- DOUG LEIER
The roots of the current white sucker regulation go back nearly 30 years, to the drought period of the late 1980s and early 1990s, when many North Dakota lakes were plagued with undesirable fish species such as carp, bullheads and white suckers. While some lakes still have problems, back then Game and Fish was managing only about 170 fisheries in the state, compared with about 420 lakes today.
At that time, the department’s fisheries biologists discovered that more than 50 percent of those 170 lakes were plagued with white suckers or other undesirable species, which often were a result of anglers simply discarding bait after they were done fishing, even though it was — and still is — illegal to release baitfish into any North Dakota waters.
The action plan included cleaning some of those lakes, primarily by chemically treating the water to kill all fish life, and starting over with managed stocking. But without a parallel effort to address the sources of undesirable fish introductions, many lakes would continue to develop problems over time.

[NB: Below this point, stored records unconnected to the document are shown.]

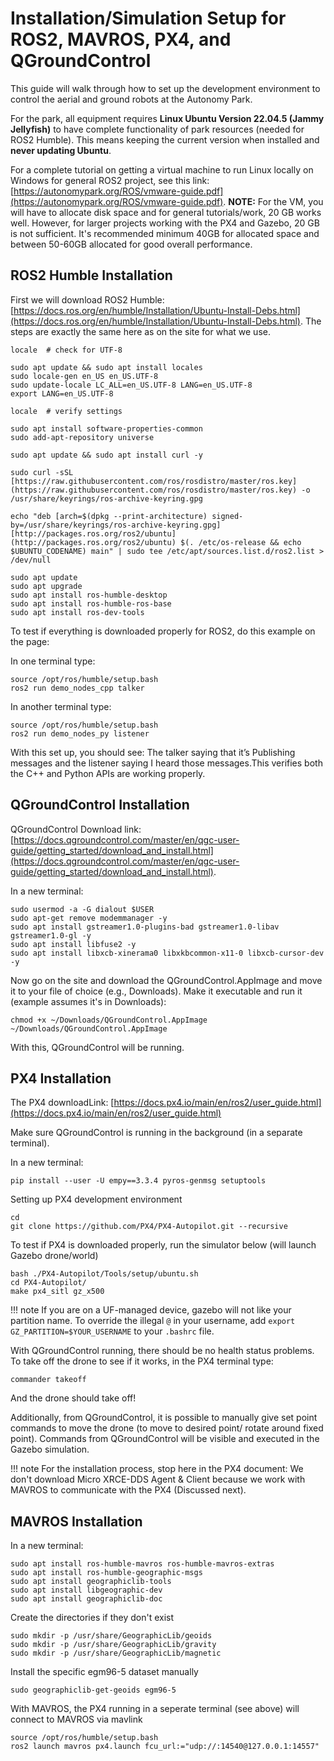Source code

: # Installation/Simulation Setup for ROS2, MAVROS, PX4, and QGroundControl

This guide will walk through how to set up the development environment to control the aerial and ground robots at the Autonomy Park.

For the park, all equipment requires **Linux Ubuntu Version 22.04.5 (Jammy Jellyfish)** to have complete functionality of park resources (needed for ROS2 Humble).
This means keeping the current version when installed and **never updating Ubuntu**.

For a complete tutorial on getting a virtual machine to run Linux locally on Windows for general ROS2 project, see this link: [https://autonomypark.org/ROS/vmware-guide.pdf](https://autonomypark.org/ROS/vmware-guide.pdf). 
**NOTE:** For the VM, you will have to allocate disk space and for general tutorials/work, 20 GB works well. However, for larger projects working with the PX4 and Gazebo, 20 GB is not sufficient. It's recommended minimum 40GB for allocated space and between 50-60GB allocated for good overall performance.

## ROS2 Humble Installation

First we will download ROS2 Humble: [https://docs.ros.org/en/humble/Installation/Ubuntu-Install-Debs.html](https://docs.ros.org/en/humble/Installation/Ubuntu-Install-Debs.html). 
The steps are exactly the same here as on the site for what we use.


```
locale  # check for UTF-8

sudo apt update && sudo apt install locales
sudo locale-gen en_US en_US.UTF-8
sudo update-locale LC_ALL=en_US.UTF-8 LANG=en_US.UTF-8
export LANG=en_US.UTF-8

locale  # verify settings
```

```
sudo apt install software-properties-common
sudo add-apt-repository universe
```

```
sudo apt update && sudo apt install curl -y
```

```
sudo curl -sSL [https://raw.githubusercontent.com/ros/rosdistro/master/ros.key](https://raw.githubusercontent.com/ros/rosdistro/master/ros.key) -o /usr/share/keyrings/ros-archive-keyring.gpg
```

```
echo "deb [arch=$(dpkg --print-architecture) signed-by=/usr/share/keyrings/ros-archive-keyring.gpg] [http://packages.ros.org/ros2/ubuntu](http://packages.ros.org/ros2/ubuntu) $(. /etc/os-release && echo $UBUNTU_CODENAME) main" | sudo tee /etc/apt/sources.list.d/ros2.list > /dev/null
```

```
sudo apt update
sudo apt upgrade
sudo apt install ros-humble-desktop
sudo apt install ros-humble-ros-base
sudo apt install ros-dev-tools
```

To test if everything is downloaded properly for ROS2, do this example on the page:

In one terminal type:
```
source /opt/ros/humble/setup.bash
ros2 run demo_nodes_cpp talker
```

In another terminal type:
```
source /opt/ros/humble/setup.bash
ros2 run demo_nodes_py listener
```

With this set up, you should see: The talker saying that it’s Publishing messages and the listener saying I heard those messages.This verifies both the C++ and Python APIs are working properly. 

## QGroundControl Installation

QGroundControl Download link: [https://docs.qgroundcontrol.com/master/en/qgc-user-guide/getting_started/download_and_install.html](https://docs.qgroundcontrol.com/master/en/qgc-user-guide/getting_started/download_and_install.html).

In a new terminal:

```
sudo usermod -a -G dialout $USER
sudo apt-get remove modemmanager -y
sudo apt install gstreamer1.0-plugins-bad gstreamer1.0-libav gstreamer1.0-gl -y
sudo apt install libfuse2 -y
sudo apt install libxcb-xinerama0 libxkbcommon-x11-0 libxcb-cursor-dev -y
```

Now go on the site and download the QGroundControl.AppImage and move it to your file of choice (e.g., Downloads). Make it executable and run it (example assumes it's in Downloads):

```
chmod +x ~/Downloads/QGroundControl.AppImage
~/Downloads/QGroundControl.AppImage
```
With this, QGroundControl will be running.

## PX4 Installation

The PX4 downloadLink: [https://docs.px4.io/main/en/ros2/user_guide.html](https://docs.px4.io/main/en/ros2/user_guide.html)

Make sure QGroundControl is running in the background (in a separate terminal).

In a new terminal:

```
pip install --user -U empy==3.3.4 pyros-genmsg setuptools
```

Setting up PX4 development environment
```
cd
git clone https://github.com/PX4/PX4-Autopilot.git --recursive
```

To test if PX4 is downloaded properly, run the simulator below (will launch Gazebo drone/world)
```
bash ./PX4-Autopilot/Tools/setup/ubuntu.sh
cd PX4-Autopilot/
make px4_sitl gz_x500
```

!!! note
     If you are on a UF-managed device, gazebo will not like your partition name. To override the illegal `@` in your username, add `export GZ_PARTITION=$YOUR_USERNAME` to your `.bashrc` file.

With QGroundControl running, there should be no health status problems. To take off the drone to see if it works, in the PX4 terminal type:
```
commander takeoff
```

And the drone should take off! 

Additionally, from QGroundControl, it is possible to manually give set point commands to move the drone (to move to desired point/ rotate around fixed point). Commands from QGroundControl will be visible and executed in the Gazebo simulation. 

!!! note
     For the installation process, stop here in the PX4 document: We don't download Micro XRCE-DDS Agent & Client because we work with MAVROS to communicate with the PX4 (Discussed next).
	 
## MAVROS Installation

In a new terminal:

```
sudo apt install ros-humble-mavros ros-humble-mavros-extras
sudo apt install ros-humble-geographic-msgs
sudo apt install geographiclib-tools
sudo apt install libgeographic-dev
sudo apt install geographiclib-doc
```
Create the directories if they don't exist

```
sudo mkdir -p /usr/share/GeographicLib/geoids
sudo mkdir -p /usr/share/GeographicLib/gravity
sudo mkdir -p /usr/share/GeographicLib/magnetic
```

Install the specific egm96-5 dataset manually
```
sudo geographiclib-get-geoids egm96-5
```

With MAVROS, the PX4 running in a seperate terminal (see above) will connect to MAVROS via mavlink
```
source /opt/ros/humble/setup.bash
ros2 launch mavros px4.launch fcu_url:="udp://:14540@127.0.0.1:14557"
```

In an effort to greatly reduce or eliminate this bait-bucket transfer of unwanted fish species into state waters, Game and Fish began a long-term program to tighten bait regulations, coupled with chemical renovations of numerous lakes where the fishery was dominated by unwanted species.
Eliminating white suckers as legal baitfish over much of the state has greatly reduced the number of lakes that have developed problem sucker populations since the early 1990s.
“White suckers can and have caused a lot of problems when they get introduced into waters where they were not present,” said Greg Power, fisheries division chief. “Since we adopted that regulation in 1993, the number of new lakes with introduced white suckers is near zero.”
In addition, for the past couple of decades, the department has worked with the wholesale and retail bait industry to help ensure the bait anglers are buying is clean and legal and doesn’t contain any stray species that might be harmful to a lake if they were inadvertently released.
More than 20 years ago, no one could have predicted the favorable precipitation pattern that has more than doubled the number of active fishing waters in the state. Bait, however, was something the Game and Fish Department could address without a lot of cost or inconvenience, and the results are solidly on the positive side.
Doug Leier is a biologist with the North Dakota Game and Fish Department.